[WHAT TO DO]
Go through the data line by line. Copy each one holding the string "Medium".

##### SUPPLIED INFORMATION #####

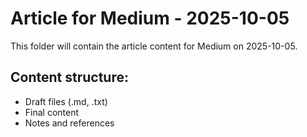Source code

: # Article for Medium - 2025-10-05

This folder will contain the article content for Medium on 2025-10-05.

## Content structure:
- Draft files (.md, .txt)
- Final content
- Notes and references
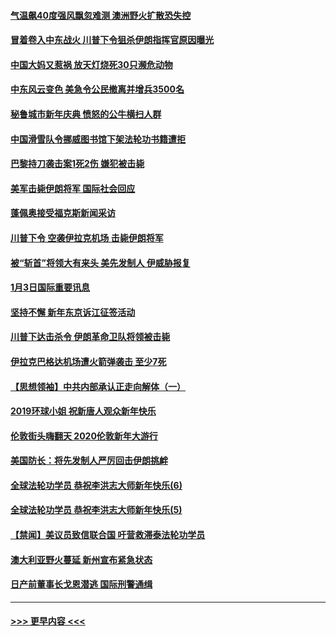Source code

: #### [气温飙40度强风飘忽难测 澳洲野火扩散恐失控](../pages/prog202/a102744951.md?t=01041601) 
#### [冒着卷入中东战火 川普下令狙杀伊朗指挥官原因曝光](../pages/prog202/a102744900.md?t=01041601) 
#### [中国大妈又惹祸 放天灯烧死30只濒危动物](../pages/prog202/a102744899.md?t=01041601) 
#### [中东风云变色 美急令公民撤离并增兵3500名](../pages/prog202/a102744827.md?t=01041601) 
#### [秘鲁城市新年庆典 愤怒的公牛横扫人群](../pages/prog202/a102744618.md?t=01041601) 
#### [中国滑雪队令挪威图书馆下架法轮功书籍遭拒](../pages/prog202/a102744639.md?t=01041601) 
#### [巴黎持刀袭击案1死2伤 嫌犯被击毙](../pages/prog202/a102744566.md?t=01041601) 
#### [美军击毙伊朗将军 国际社会回应](../pages/prog202/a102744485.md?t=01041601) 
#### [蓬佩奥接受福克斯新闻采访](../pages/prog202/a102744480.md?t=01041601) 
#### [川普下令 空袭伊拉克机场 击毙伊朗将军](../pages/prog202/a102744470.md?t=01041601) 
#### [被“斩首”将领大有来头 美先发制人 伊威胁报复](../pages/prog202/a102744454.md?t=01041601) 
#### [1月3日国际重要讯息](../pages/prog202/a102744301.md?t=01041601) 
#### [坚持不懈 新年东京诉江征签活动](../pages/prog202/a102744303.md?t=01041601) 
#### [川普下达击杀令 伊朗革命卫队将领被击毙](../pages/prog202/a102741911.md?t=01041601) 
#### [伊拉克巴格达机场遭火箭弹袭击 至少7死](../pages/prog202/a102744115.md?t=01041601) 
#### [【思想领袖】中共内部承认正走向解体（一）](../pages/prog202/a102744097.md?t=01041601) 
#### [2019环球小姐 祝新唐人观众新年快乐](../pages/prog202/a102744043.md?t=01041601) 
#### [伦敦街头嗨翻天 2020伦敦新年大游行](../pages/prog202/a102743925.md?t=01041601) 
#### [美国防长：将先发制人严厉回击伊朗挑衅](../pages/prog202/a102743930.md?t=01041601) 
#### [全球法轮功学员 恭祝李洪志大师新年快乐(6)](../pages/prog202/a102743899.md?t=01041601) 
#### [全球法轮功学员 恭祝李洪志大师新年快乐(5)](../pages/prog202/a102743766.md?t=01041601) 
#### [【禁闻】美议员致信联合国 吁营救滞泰法轮功学员](../pages/prog202/a102743781.md?t=01041601) 
#### [澳大利亚野火蔓延 新州宣布紧急状态](../pages/prog202/a102743681.md?t=01041601) 
#### [日产前董事长戈恩潜逃 国际刑警通缉](../pages/prog202/a102743676.md?t=01041601) 

----
#### [ >>> 更早内容 <<< ](../indexes/prog202-earlier.md)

#####

[RESULT OF THIS TASK]
: # Article for Medium - 2025-10-05
This folder will contain the article content for Medium on 2025-10-05.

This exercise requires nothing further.